According to Ademar of Chabannes, writing 150 years after the events, Emenon was count of Poitou in 838, when King Pippin I of Aquitaine died. He supported the succession of Pippin's son, Pippin II, but the Emperor Louis the Pious instead bestowed the kingdom of Aquitaine on his own youngest son, Charles. Bernard was resident in Poitiers in 839, when the emperor led an army against it, forcing Emenon to flee to their brother Turpio at Angoulême and Bernard to flee to Renaud, count of Herbauges. Ademar of Chabannes refers to Bernard as a "Poitevin count", comes pictavinus, but it is not clear if he means to imply that Bernard was count of Poitou at this time or just that he held the rank of count and was from the Poitou. Louis named Ranulf I as count of Poitou in Emenon's place.

Although Bernard fled to Renaud of Herbauges, this does not indicate that Bernard was in revolt, since Renaud was a loyal supporter of Emperor Louis and King Charles. In 840, Emenon submitted to the emperor and it is possible that Bernard did the same. Louis died on 20 June 840, and during the ensuing civil war between his sons, Pippin II seized control of Aquitaine. He besieged Poitiers, which resisted under its bishop, Ebroin, until he was forced to retreat by Charles's army. It is not clear if Bernard was appointed count by Pippin II in opposition to Ranulf, or if he was appointed by Charles to oppose Pippin. In any case, there is no evidence that during this time the city of Poitiers was administered by anyone other than the bishop, who was present on the scene, unlike Bernard or Ranulf.

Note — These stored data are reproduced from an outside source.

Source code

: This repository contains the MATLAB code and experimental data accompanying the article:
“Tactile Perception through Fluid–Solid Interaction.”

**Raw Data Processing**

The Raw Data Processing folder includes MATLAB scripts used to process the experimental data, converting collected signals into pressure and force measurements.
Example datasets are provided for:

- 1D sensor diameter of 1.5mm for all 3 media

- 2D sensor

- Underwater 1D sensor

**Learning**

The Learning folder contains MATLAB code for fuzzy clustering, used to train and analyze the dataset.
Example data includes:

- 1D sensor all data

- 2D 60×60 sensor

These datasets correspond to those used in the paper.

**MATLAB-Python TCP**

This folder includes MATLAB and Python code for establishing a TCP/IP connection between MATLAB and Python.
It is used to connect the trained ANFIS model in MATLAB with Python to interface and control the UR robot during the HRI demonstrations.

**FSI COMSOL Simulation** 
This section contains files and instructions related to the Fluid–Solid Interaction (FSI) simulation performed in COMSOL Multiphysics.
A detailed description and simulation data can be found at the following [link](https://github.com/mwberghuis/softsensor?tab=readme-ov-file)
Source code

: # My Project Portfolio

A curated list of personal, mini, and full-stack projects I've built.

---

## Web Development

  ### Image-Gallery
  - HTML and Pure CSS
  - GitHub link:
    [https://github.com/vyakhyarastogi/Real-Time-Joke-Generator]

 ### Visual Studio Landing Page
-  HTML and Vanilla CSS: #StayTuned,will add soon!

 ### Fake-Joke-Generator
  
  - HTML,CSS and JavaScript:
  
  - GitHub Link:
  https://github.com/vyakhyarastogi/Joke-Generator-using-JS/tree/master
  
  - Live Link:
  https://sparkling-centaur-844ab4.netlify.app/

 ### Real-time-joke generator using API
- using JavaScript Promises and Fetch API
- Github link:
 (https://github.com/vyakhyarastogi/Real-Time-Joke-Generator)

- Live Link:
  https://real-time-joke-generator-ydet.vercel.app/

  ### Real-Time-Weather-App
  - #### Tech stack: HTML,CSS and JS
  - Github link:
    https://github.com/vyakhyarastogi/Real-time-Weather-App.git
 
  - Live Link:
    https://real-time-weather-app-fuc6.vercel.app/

During the civil war, Bernard joined Renaud of Herbauges in putting down the rebellion of Lambert, son of Count Lambert I of Nantes. Renaud died in 843 and his son Hervé continued the fight against Lambert. Bernard was killed in combat in February 844.

Bernard's wife was Bilichildis, known only from a bull of Pope John VIII excommunicating her son, Marquis Bernard of Gothia. The Historia inventionis et translationis reliquiarium Sancti Baudelli martyris (Note: A record of the discovery and transfer of the relics of Saint Baudilus.) records that her son had an uncle named Gauzlin who was an abbot before he was a bishop. This most likely refers to Gauzlin, abbot of Saint-Denis and then bishop of Paris. He was a son of Count Rorgon I of Maine and Bilichildis, who were thus most likely the parents of Bernard's wife as well. Besides Bernard of Gothia, Bernard and Bilichildis had another son named Emenon.